Many people seem to come closer to that line with age, especially if they do a lot of self development. Part of personality development is realizing that we were born with all 8 functions, and that we must find some form of balance between sensing and intuiting, thinking and feeling. If your functions are particularly extreme, you'll probably notice some serious impairment in specific areas of your daily life that most people eventually try to fix.


----------



## topgun31 (Nov 23, 2010)

hziegel said:


> I wish all the NTs were reading this now. It saddens me how much some of them force themselves away from thoughts of empathy because they think it's distracting or useless. They're just hurting themselves.


I used to be like that....an irrational fear of feeling, because I thought that it would make me weak. It just makes you numb. 



hziegel said:


> Many people seem to come closer to that line with age, especially if they do a lot of self development. Part of personality development is realizing that we were born with all 8 functions, and that we must find some form of balance between sensing and intuiting, thinking and feeling. If your functions are particularly extreme, you'll probably notice some serious impairment in specific areas of your daily life that most people eventually try to fix.
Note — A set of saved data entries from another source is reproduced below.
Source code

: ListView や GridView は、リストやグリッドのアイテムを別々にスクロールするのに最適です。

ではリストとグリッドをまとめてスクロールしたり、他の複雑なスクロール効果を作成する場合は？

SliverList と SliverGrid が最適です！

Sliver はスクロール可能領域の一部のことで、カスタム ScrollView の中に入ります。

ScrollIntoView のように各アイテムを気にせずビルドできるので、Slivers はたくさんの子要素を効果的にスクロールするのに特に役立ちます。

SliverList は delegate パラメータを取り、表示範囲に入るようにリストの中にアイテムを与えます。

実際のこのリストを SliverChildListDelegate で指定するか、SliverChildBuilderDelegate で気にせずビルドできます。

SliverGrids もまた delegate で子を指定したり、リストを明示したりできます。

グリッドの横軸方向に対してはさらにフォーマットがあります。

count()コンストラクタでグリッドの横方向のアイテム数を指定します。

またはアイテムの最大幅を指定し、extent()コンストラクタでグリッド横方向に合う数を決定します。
....and as i experienced life, I learned the importance of my inferior functions....I,S,F, and P. A degree of introspection is absolutely critical in order to learn more about yourself and to keep your motivations in check. I've experienced that sensing aids in learning...and can actually make certain things intuitive. I.E. You can learn all you want about the rain forest in class, but you really won't understand it fully until you experience it with your senses. Perception is important in order to stay away from a narrow-minded thought pattern, to think "out-of-the-box." And feeling is important for a number of reasons. Feeling, as discussed above, is an necessary prerequisite for empathy. Also, feelings can act as your "fire in the gut" to fuel your motivations and make you into a stronger, more determined, perseverant, and courageous person. As long as you let your feelings work for you - and not the other way around - than you will be fine.


----------



## nameno1had (Jan 16, 2011)

topgun31 said:


> I used to be like that....an irrational fear of feeling, because I thought that it would make me weak. It just makes you numb.
> 
> 
> 
> ....and as i experienced life, I learned the importance of my inferior functions....I,S,F, and P. A degree of introspection is absolutely critical in order to learn more about yourself and to keep your motivations in check. I've experienced that sensing aids in learning...and can actually make certain things intuitive. I.E. You can learn all you want about the rain forest in class, but you really won't understand it fully until you experience it with your senses. Perception is important in order to stay away from a narrow-minded thought pattern, to think "out-of-the-box." And feeling is important for a number of reasons. Feeling, as discussed above, is an necessary prerequisite for empathy. Also, feelings can act as your "fire in the gut" to fuel your motivations and make you into a stronger, more determined, perseverant, and courageous person. As long as you let your feelings work for you - and not the other way around - than you will be fine.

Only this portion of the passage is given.